Can Zero Based Budgeting spiral marketing budgets to zero?

There are two main reactions when the conversation with marketing turns to the topic of Zero-Based Budgeting or ZBB. The first is a glazed look or resignation that this will mean hours of finance-type meetings and some sort of cut in the marketing budget, or a look of fear, usually found in the eyes of those marketers who have been put through the process previously.

Let’s get some myths out of the way up front. Zero Based Budgeting is not new. Developed by Peter Pyhrr at Texas Instruments in the 1970s, (yes, last millennium), the approach was not developed to reduce budgets, but to ensure the company was investing in areas where there was a return on that investment.

The methodology for ZBB is different from traditional budgeting. Traditionally, you take last year’s budget and negotiate the increase or decrease based on a number of factors including business performance, the strategic plans or the economic outlook etc. ZBB, on the other hand, assumes you start at zero and build up the budget based on the work required and the benefit or return on that investment.

The point of Zero-Based Budgeting is not to end at zero, but to start there and build up. So, why do so many marketers associate ZBB with reducing their marketing budget to zero? The answer is two-fold. First is the way ZBB is often sold and implemented by major consulting firms (and we have been on the receiving end here). Second is the challenge marketers will often have in calculating a financial benefit or return on investment for much of what they invest in when it comes to advertising and media.

Let’s take a look at these separately. In the past decade, the number of major consulting firms expanding their remit into marketing has increased. Many have invested in marketing subject matter experts, deepening their insights and understanding of the marketing discipline. What has not changed is the way that most of them sell the value of their projects to the CEO and the CFO.

There are only two value propositions in regard to marketing. You either increase financial performance to increase revenue and profit or decrease cost to deliver savings. When it comes to ZBB, the original purpose was to link investment to outcome and eliminate waste, therefore improving return on investment. But when ZBB is sold as a cost minimizer and a savings generator, then it changes to become just that – a budget slasher.

If the consultancy can get a million dollar fee approved, it would need to generate a significant multiple of that fee in savings. Therefore, the ZBB process becomes focused on delivering cost reductions and hence budget reductions.

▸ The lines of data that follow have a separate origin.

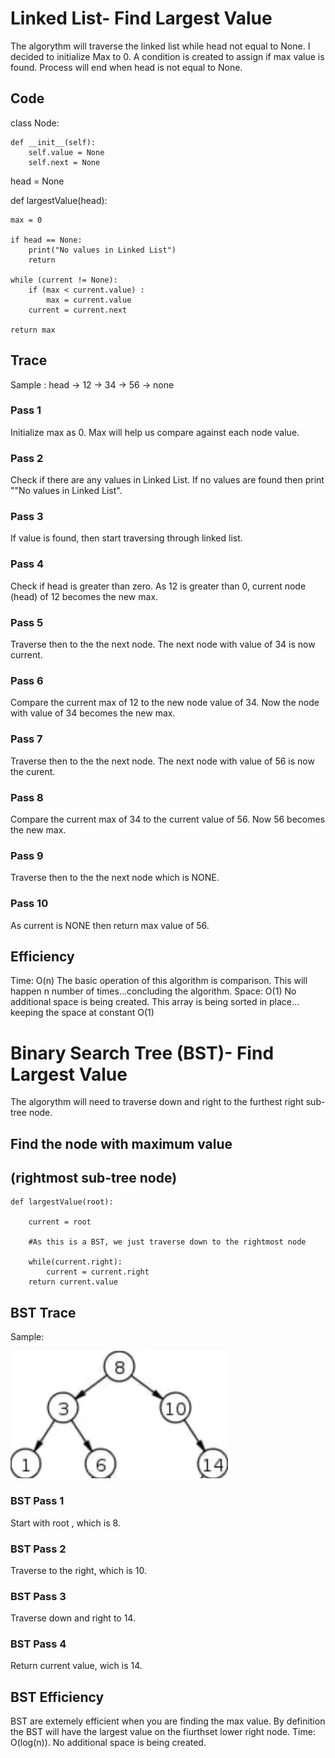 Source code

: # Linked List- Find Largest Value

The algorythm will traverse the linked list while head not equal to None.  I decided to initialize Max to 0.  A condition is created to assign if max value is found. Process will end when head is not equal to None.

## Code

class Node:

    def __init__(self):
        self.value = None
        self.next = None

head = None

def largestValue(head):

    max = 0

    if head == None:
        print("No values in Linked List")
        return
 
    while (current != None):
        if (max < current.value) :
            max = current.value
        current = current.next
     
    return max

## Trace

Sample : head -> 12 -> 34 -> 56 -> none

### Pass 1

Initialize max as 0.  Max will help us compare against each node value.

### Pass 2

Check if there are any values in Linked List.  If no values are found then print ""No values in Linked List".

### Pass 3

If value is found, then start traversing through linked list.

### Pass 4

Check if head is greater than zero. As 12 is greater than 0, current node (head) of 12 becomes the new max.

### Pass 5

Traverse then to the the next node.  The next node with value of 34 is now current.

### Pass 6

Compare the current max of 12 to the new node value of 34.  Now the node with value of 34 becomes the new max.

### Pass 7

Traverse then to the the next node.  The next node with value of 56 is now the curent.

### Pass 8

Compare the current max of 34 to the current value of 56.  Now 56 becomes the new max.

### Pass 9

Traverse then to the the next node which is NONE.  

### Pass 10

As current is NONE then return max value of 56.

## Efficiency

Time: O(n)
The basic operation of this algorithm is comparison. This will happen n number of times…concluding the algorithm.
Space: O(1)
No additional space is being created. This array is being sorted in place…keeping the space at constant O(1)

# Binary Search Tree (BST)- Find Largest Value

The algorythm will need to traverse down and right to the furthest right sub-tree node.  

## Find the node with maximum value

## (rightmost sub-tree node)

    def largestValue(root):

        current = root

        #As this is a BST, we just traverse down to the rightmost node
        
        while(current.right):
            current = current.right
        return current.value

## BST Trace

Sample:

![alt text](tree_sample.png)

### BST Pass 1

Start with root , which is 8.

### BST Pass 2

Traverse to the right, which is 10.

### BST Pass 3

Traverse down and right to 14.

### BST Pass 4

Return current value, wich is 14.

## BST Efficiency

BST are extemely efficient when you are finding the max value.  By definition the BST will have the largest value on the fiurthset lower right node. Time: O(log(n)). No additional space is being created.
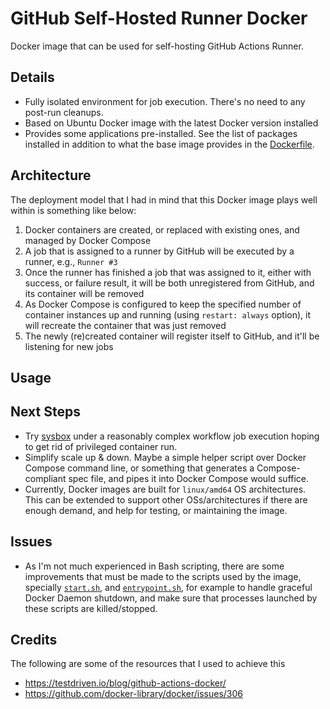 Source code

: # GitHub Self-Hosted Runner Docker

Docker image that can be used for self-hosting GitHub Actions Runner.

## Details

- Fully isolated environment for job execution. There's no need to any post-run cleanups.
- Based on Ubuntu Docker image with the latest Docker version installed
- Provides some applications pre-installed. See the list of packages installed in addition to what the base image provides in the [Dockerfile](./Dockerfile).

## Architecture

The deployment model that I had in mind that this Docker image plays well within is something like below:

1. Docker containers are created, or replaced with existing ones, and managed by Docker Compose
2. A job that is assigned to a runner by GitHub will be executed by a runner, e.g., `Runner #3`
3. Once the runner has finished a job that was assigned to it, either with success, or failure result, it will be both unregistered from GitHub, and its container will be removed
4. As Docker Compose is configured to keep the specified number of container instances up and running (using `restart: always` option), it will recreate the container that was just removed
5. The newly (re)created container will register itself to GitHub, and it'll be listening for new jobs

## Usage

<!-- TODO -->

## Next Steps

- Try [sysbox](https://github.com/nestybox/sysbox) under a reasonably complex workflow job execution hoping to get rid of privileged container run.
- Simplify scale up & down. Maybe a simple helper script over Docker Compose command line, or something that generates a Compose-compliant spec file, and pipes it into Docker Compose would suffice.
- Currently, Docker images are built for `linux/amd64` OS architectures. This can be extended to support other OSs/architectures if there are enough demand, and help for testing, or maintaining the image.

## Issues

- As I'm not much experienced in Bash scripting, there are some improvements that must be made to the scripts used by the image, specially [`start.sh`](./start.sh), and [`entrypoint.sh`](./entrypoint.sh), for example to handle graceful Docker Daemon shutdown, and make sure that processes launched by these scripts are killed/stopped.

## Credits

The following are some of the resources that I used to achieve this

- <https://testdriven.io/blog/github-actions-docker/>
- <https://github.com/docker-library/docker/issues/306>

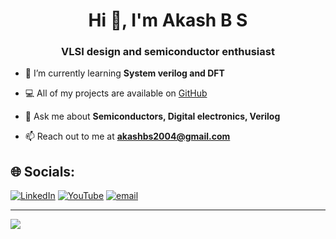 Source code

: <h1 align="center">Hi 👋, I'm Akash B S</h1>
<h3 align="center">VLSI design and semiconductor enthusiast</h3>


- 🌱 I’m currently learning **System verilog and DFT**

- 💻 All of my projects are available on [GitHub](https://github.com/akashbs802)

- 💬 Ask me about **Semiconductors, Digital electronics, Verilog**

- 📫 Reach out to me at **akashbs2004@gmail.com**

## 🌐 Socials:
[![LinkedIn](https://img.shields.io/badge/LinkedIn-%230077B5.svg?logo=linkedin&logoColor=white)](https://linkedin.com/in/akashbs802) [![YouTube](https://img.shields.io/badge/YouTube-%23FF0000.svg?logo=YouTube&logoColor=white)](https://www.youtube.com/@vlsivault_802) [![email](https://img.shields.io/badge/Email-D14836?logo=gmail&logoColor=white)](mailto:akashbs2004@gmaill.com) 

---
[![](https://visitcount.itsvg.in/api?id=akashbs802&icon=0&color=0)](https://visitcount.itsvg.in)

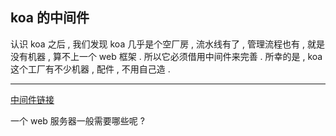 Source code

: ## koa 的中间件
认识 koa 之后 , 我们发现 koa 几乎是个空厂房 , 流水线有了 , 管理流程也有 , 就是没有机器 , 算不上一个 web 框架 . 所以它必须借用中间件来完善 . 所幸的是 , koa 这个工厂有不少机器 , 配件 , 不用自己造 .

----
[中间件链接](https://github.com/koajs/koa/wiki)

一个 web 服务器一般需要哪些呢 ?  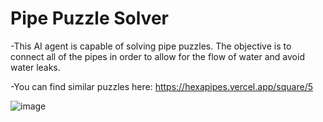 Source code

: # Pipe Puzzle Solver

-This AI agent is capable of solving pipe puzzles. The objective is to connect all of the pipes in order to allow for the flow of water and avoid water leaks.

-You can find similar puzzles here: https://hexapipes.vercel.app/square/5


![image](https://github.com/franciscofpereira/PipePuzzleSolver/assets/147160910/e91d464a-e844-480b-a25e-ddb808ee944a)
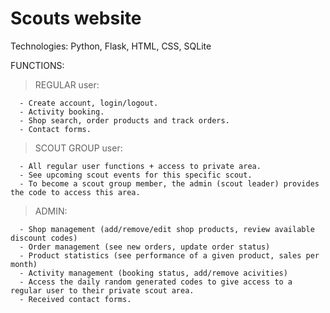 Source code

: # Scouts website

Technologies: Python, Flask, HTML, CSS, SQLite

FUNCTIONS:

> REGULAR user:

      - Create account, login/logout.
      - Activity booking.
      - Shop search, order products and track orders.
      - Contact forms.

> SCOUT GROUP user:

      - All regular user functions + access to private area.
      - See upcoming scout events for this specific scout.
      - To become a scout group member, the admin (scout leader) provides the code to access this area.
      
> ADMIN:

      - Shop management (add/remove/edit shop products, review available discount codes)
      - Order management (see new orders, update order status)
      - Product statistics (see performance of a given product, sales per month)
      - Activity management (booking status, add/remove acivities)
      - Access the daily random generated codes to give access to a regular user to their private scout area.
      - Received contact forms.
      
      
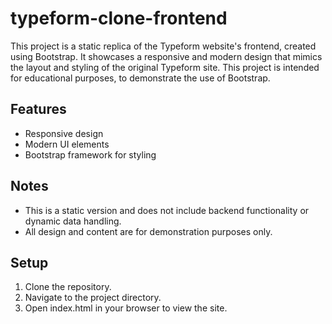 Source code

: # typeform-clone-frontend
This project is a static replica of the Typeform website's frontend, created using Bootstrap. It showcases a responsive and modern design that mimics the layout and styling of the original Typeform site. This project is intended for educational purposes, to demonstrate the use of Bootstrap.

## Features

- Responsive design
- Modern UI elements
- Bootstrap framework for styling

## Notes

- This is a static version and does not include backend functionality or dynamic data handling.
- All design and content are for demonstration purposes only.

## Setup

1. Clone the repository.
2. Navigate to the project directory.
3. Open index.html in your browser to view the site.

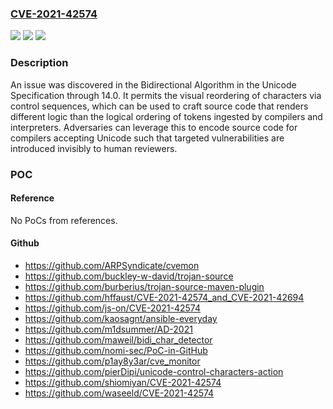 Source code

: ### [CVE-2021-42574](https://cve.mitre.org/cgi-bin/cvename.cgi?name=CVE-2021-42574)
![](https://img.shields.io/static/v1?label=Product&message=n%2Fa&color=blue)
![](https://img.shields.io/static/v1?label=Version&message=n%2Fa&color=blue)
![](https://img.shields.io/static/v1?label=Vulnerability&message=n%2Fa&color=brighgreen)

### Description

An issue was discovered in the Bidirectional Algorithm in the Unicode Specification through 14.0. It permits the visual reordering of characters via control sequences, which can be used to craft source code that renders different logic than the logical ordering of tokens ingested by compilers and interpreters. Adversaries can leverage this to encode source code for compilers accepting Unicode such that targeted vulnerabilities are introduced invisibly to human reviewers.

### POC

#### Reference
No PoCs from references.

#### Github
- https://github.com/ARPSyndicate/cvemon
- https://github.com/buckley-w-david/trojan-source
- https://github.com/burberius/trojan-source-maven-plugin
- https://github.com/hffaust/CVE-2021-42574_and_CVE-2021-42694
- https://github.com/js-on/CVE-2021-42574
- https://github.com/kaosagnt/ansible-everyday
- https://github.com/m1dsummer/AD-2021
- https://github.com/maweil/bidi_char_detector
- https://github.com/nomi-sec/PoC-in-GitHub
- https://github.com/p1ay8y3ar/cve_monitor
- https://github.com/pierDipi/unicode-control-characters-action
- https://github.com/shiomiyan/CVE-2021-42574
- https://github.com/waseeld/CVE-2021-42574

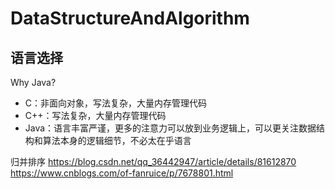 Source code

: # DataStructureAndAlgorithm

## 语言选择
Why Java?
* C：非面向对象，写法复杂，大量内存管理代码
* C++：写法复杂，大量内存管理代码
* Java：语言丰富严谨，更多的注意力可以放到业务逻辑上，可以更关注数据结构和算法本身的逻辑细节，不必太在乎语言

归并排序
https://blog.csdn.net/qq_36442947/article/details/81612870
https://www.cnblogs.com/of-fanruice/p/7678801.html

We were engaged by a marketing team to help them as they worked with one of the major consulting firms, engaged by the CFO to implement ZBB across the organisation – and now it was marketing’s turn. It was clear up-front that the consultants were solely interested in reducing cost and not looking at improving return on investment by the way they framed their analysis of the marketing budget.

Rather than any reference to ROI or ROMI, they were using spend benchmarks such as Working to Non-Working Ratios (The ratio of media investment to all other associated costs) and marketing FTEs per dollar invested. The irony is that they were applying the same Working to Non-Working ratio benchmarks to paid media and owned, earned and shared media costs. In other words, a totally inappropriate approach that would significantly and fallaciously reduce the marketing budget.

Although the marketers were grateful for our advice, the consultants began to refuse to meet with us or respond to any of our questions, so we had to hide behind the scenes.

So, how do consultants get away with this approach? It is easy to justify their fees based on projected savings (10 – 15% of total marketing spend is a rule of thumb I am told). But equally it is the fact that many marketers are unable to provide justification for their advertising and media activities in the form of Return on Media and Marketing Investment. This is a big issue with a Zero-Based Budgeting approach. And this issue, depending on the category and the strategic objective, can be difficult to solve.

However, this does not mean that marketers should be fearful of ZBB. It does provide a unique opportunity to review and analyse many of the activities that accumulate year after year on the marketing plan, consuming budget that you could be using to innovate the marketing approach or at the very least testing and learning about new opportunities.

Because the bottom line is ZBB is not about reducing budgets, it is about apportioning your budget where it will have the greatest impact for the organisation. Unless of course it is simply being done to deliver savings.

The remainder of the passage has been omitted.